* [EXERCISE MATERIAL]
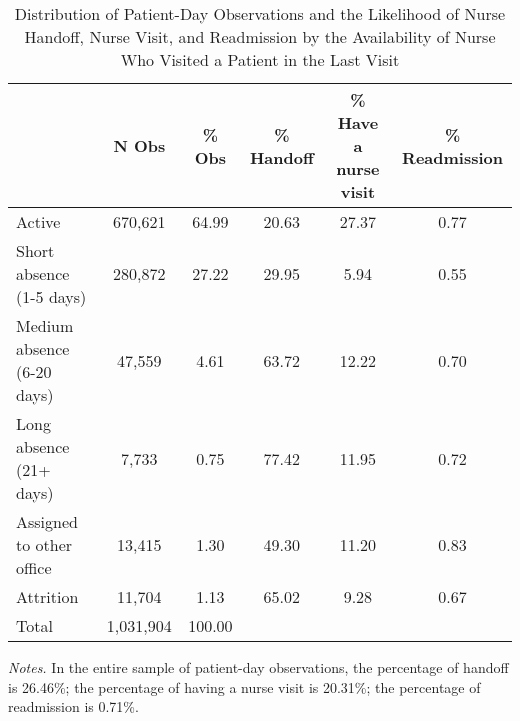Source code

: \documentclass[final,12pt, notitlepage]{article}
\begin{document}
\begin{singlespace}
\begin{table}[H]
\centering
\footnotesize
\caption{Distribution of Patient-Day Observations and the Likelihood of Nurse Handoff, Nurse Visit, and Readmission by the Availability of Nurse Who Visited a Patient in the Last Visit}
\label{tab:lws_dist_alt}
\begin{threeparttable}
\begin{tabular}{lccccc}
\toprule
& N Obs                    & \% Obs & \% Handoff & \% Have a nurse visit & \% Readmission   \\
\midrule
Active                   & 670,621 & 64.99      & 20.63            & 27.37          & 0.77 \\
Short absence (1-5 days) & 280,872 & 27.22      & 29.95            & 5.94           & 0.55 \\
Medium absence (6-20 days)     & 47,559  & 4.61       & 63.72            & 12.22          & 0.70 \\
Long absence (21+ days)  & 7,733  & 0.75       & 77.42            & 11.95          & 0.72 \\
Assigned to other office     & 13,415  & 1.30       & 49.30            & 11.20          & 0.83 \\
Attrition           & 11,704  & 1.13       & 65.02            & 9.28           & 0.67 \\
\midrule
Total                    & 1,031,904 & 100.00      &           &         \\
\bottomrule
\end{tabular}
	\begin{tablenotes}
	\footnotesize
	\item \emph{Notes.} In the entire sample of patient-day observations, the percentage of handoff is 26.46\%; the percentage of having a nurse visit is 20.31\%; the percentage of readmission is 0.71\%.
\end{tablenotes}
\end{threeparttable}
\end{table}



\end{singlespace}
\end{document}
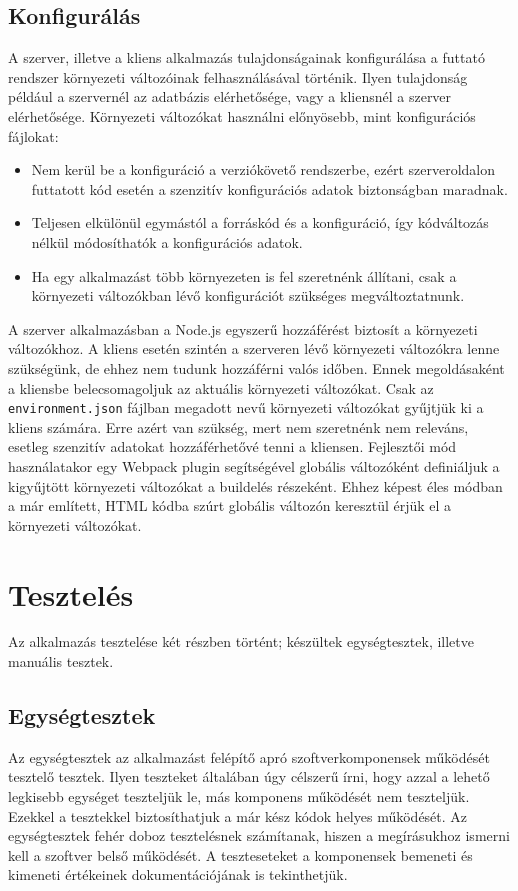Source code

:\documentclass{elteikthesis}
\begin{document}
			\subsection{Konfigurálás}
				A szerver, illetve a kliens alkalmazás tulajdonságainak konfigurálása a futtató rendszer környezeti változóinak felhasználásával történik. Ilyen tulajdonság például a szervernél az adatbázis elérhetősége, vagy a kliensnél a szerver elérhetősége. Környezeti változókat használni előnyösebb, mint konfigurációs fájlokat:
				\begin{itemize}
					\setlength\itemsep{-0.5em}
					\item Nem kerül be a konfiguráció a verziókövető rendszerbe, ezért szerveroldalon futtatott kód esetén a szenzitív konfigurációs adatok biztonságban maradnak.
					\item Teljesen elkülönül egymástól a forráskód és a konfiguráció, így kódváltozás nélkül módosíthatók a konfigurációs adatok.
					\item Ha egy alkalmazást több környezeten is fel szeretnénk állítani, csak a környezeti változókban lévő konfigurációt szükséges megváltoztatnunk.
				\end{itemize}

				A szerver alkalmazásban a Node.js egyszerű hozzáférést biztosít a környezeti változókhoz. A kliens esetén szintén a szerveren lévő környezeti változókra lenne szükségünk, de ehhez nem tudunk hozzáférni valós időben. Ennek megoldásaként a kliensbe belecsomagoljuk az aktuális környezeti változókat. Csak az \texttt{environment.json} fájlban megadott nevű környezeti változókat gyűjtjük ki a kliens számára. Erre azért van szükség, mert nem szeretnénk nem releváns, esetleg szenzitív adatokat hozzáférhetővé tenni a kliensen. Fejlesztői mód használatakor egy Webpack plugin segítségével globális változóként definiáljuk a kigyűjtött környezeti változókat a buildelés részeként. Ehhez képest éles módban a már említett, HTML kódba szúrt globális változón keresztül érjük el a környezeti változókat.
		
		\section{Tesztelés}
			Az alkalmazás tesztelése két részben történt; készültek egységtesztek, illetve manuális tesztek.

			\subsection{Egységtesztek}
				Az egységtesztek \cite{unittesting} az alkalmazást felépítő apró szoftverkomponensek működését tesztelő tesztek. Ilyen teszteket általában úgy célszerű írni, hogy azzal a lehető legkisebb egységet teszteljük le, más komponens működését nem teszteljük. Ezekkel a tesztekkel biztosíthatjuk a már kész kódok helyes működését. Az egységtesztek fehér doboz tesztelésnek számítanak, hiszen a megírásukhoz ismerni kell a szoftver belső működését. A teszteseteket a komponensek bemeneti és kimeneti értékeinek dokumentációjának is tekinthetjük. 
\end{document}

* [PROMPT]
Copy out every line of the data above, taking care to leave the pictures out.

* [EXERCISE ANSWER]
Source code

: \documentclass[final,12pt, notitlepage]{article}
\begin{document}
\begin{singlespace}
\begin{table}[H]
\centering
\footnotesize
\caption{Distribution of Patient-Day Observations and the Likelihood of Nurse Handoff, Nurse Visit, and Readmission by the Availability of Nurse Who Visited a Patient in the Last Visit}
\label{tab:lws_dist_alt}
\begin{threeparttable}
\begin{tabular}{lccccc}
\toprule
& N Obs                    & \% Obs & \% Handoff & \% Have a nurse visit & \% Readmission   \\
\midrule
Active                   & 670,621 & 64.99      & 20.63            & 27.37          & 0.77 \\
Short absence (1-5 days) & 280,872 & 27.22      & 29.95            & 5.94           & 0.55 \\
Medium absence (6-20 days)     & 47,559  & 4.61       & 63.72            & 12.22          & 0.70 \\
Long absence (21+ days)  & 7,733  & 0.75       & 77.42            & 11.95          & 0.72 \\
Assigned to other office     & 13,415  & 1.30       & 49.30            & 11.20          & 0.83 \\
Attrition           & 11,704  & 1.13       & 65.02            & 9.28           & 0.67 \\
\midrule
Total                    & 1,031,904 & 100.00      &           &         \\
\bottomrule
\end{tabular}
	\begin{tablenotes}
	\footnotesize
	\item \emph{Notes.} In the entire sample of patient-day observations, the percentage of handoff is 26.46\%; the percentage of having a nurse visit is 20.31\%; the percentage of readmission is 0.71\%.
\end{tablenotes}
\end{threeparttable}
\end{table}



\end{singlespace}
\end{document}
Source code

:\documentclass{elteikthesis}
\begin{document}
			\subsection{Konfigurálás}
				A szerver, illetve a kliens alkalmazás tulajdonságainak konfigurálása a futtató rendszer környezeti változóinak felhasználásával történik. Ilyen tulajdonság például a szervernél az adatbázis elérhetősége, vagy a kliensnél a szerver elérhetősége. Környezeti változókat használni előnyösebb, mint konfigurációs fájlokat:
				\begin{itemize}
					\setlength\itemsep{-0.5em}
					\item Nem kerül be a konfiguráció a verziókövető rendszerbe, ezért szerveroldalon futtatott kód esetén a szenzitív konfigurációs adatok biztonságban maradnak.
					\item Teljesen elkülönül egymástól a forráskód és a konfiguráció, így kódváltozás nélkül módosíthatók a konfigurációs adatok.
					\item Ha egy alkalmazást több környezeten is fel szeretnénk állítani, csak a környezeti változókban lévő konfigurációt szükséges megváltoztatnunk.
				\end{itemize}

				A szerver alkalmazásban a Node.js egyszerű hozzáférést biztosít a környezeti változókhoz. A kliens esetén szintén a szerveren lévő környezeti változókra lenne szükségünk, de ehhez nem tudunk hozzáférni valós időben. Ennek megoldásaként a kliensbe belecsomagoljuk az aktuális környezeti változókat. Csak az \texttt{environment.json} fájlban megadott nevű környezeti változókat gyűjtjük ki a kliens számára. Erre azért van szükség, mert nem szeretnénk nem releváns, esetleg szenzitív adatokat hozzáférhetővé tenni a kliensen. Fejlesztői mód használatakor egy Webpack plugin segítségével globális változóként definiáljuk a kigyűjtött környezeti változókat a buildelés részeként. Ehhez képest éles módban a már említett, HTML kódba szúrt globális változón keresztül érjük el a környezeti változókat.
		
		\section{Tesztelés}
			Az alkalmazás tesztelése két részben történt; készültek egységtesztek, illetve manuális tesztek.

			\subsection{Egységtesztek}
				Az egységtesztek \cite{unittesting} az alkalmazást felépítő apró szoftverkomponensek működését tesztelő tesztek. Ilyen teszteket általában úgy célszerű írni, hogy azzal a lehető legkisebb egységet teszteljük le, más komponens működését nem teszteljük. Ezekkel a tesztekkel biztosíthatjuk a már kész kódok helyes működését. Az egységtesztek fehér doboz tesztelésnek számítanak, hiszen a megírásukhoz ismerni kell a szoftver belső működését. A teszteseteket a komponensek bemeneti és kimeneti értékeinek dokumentációjának is tekinthetjük. 
\end{document}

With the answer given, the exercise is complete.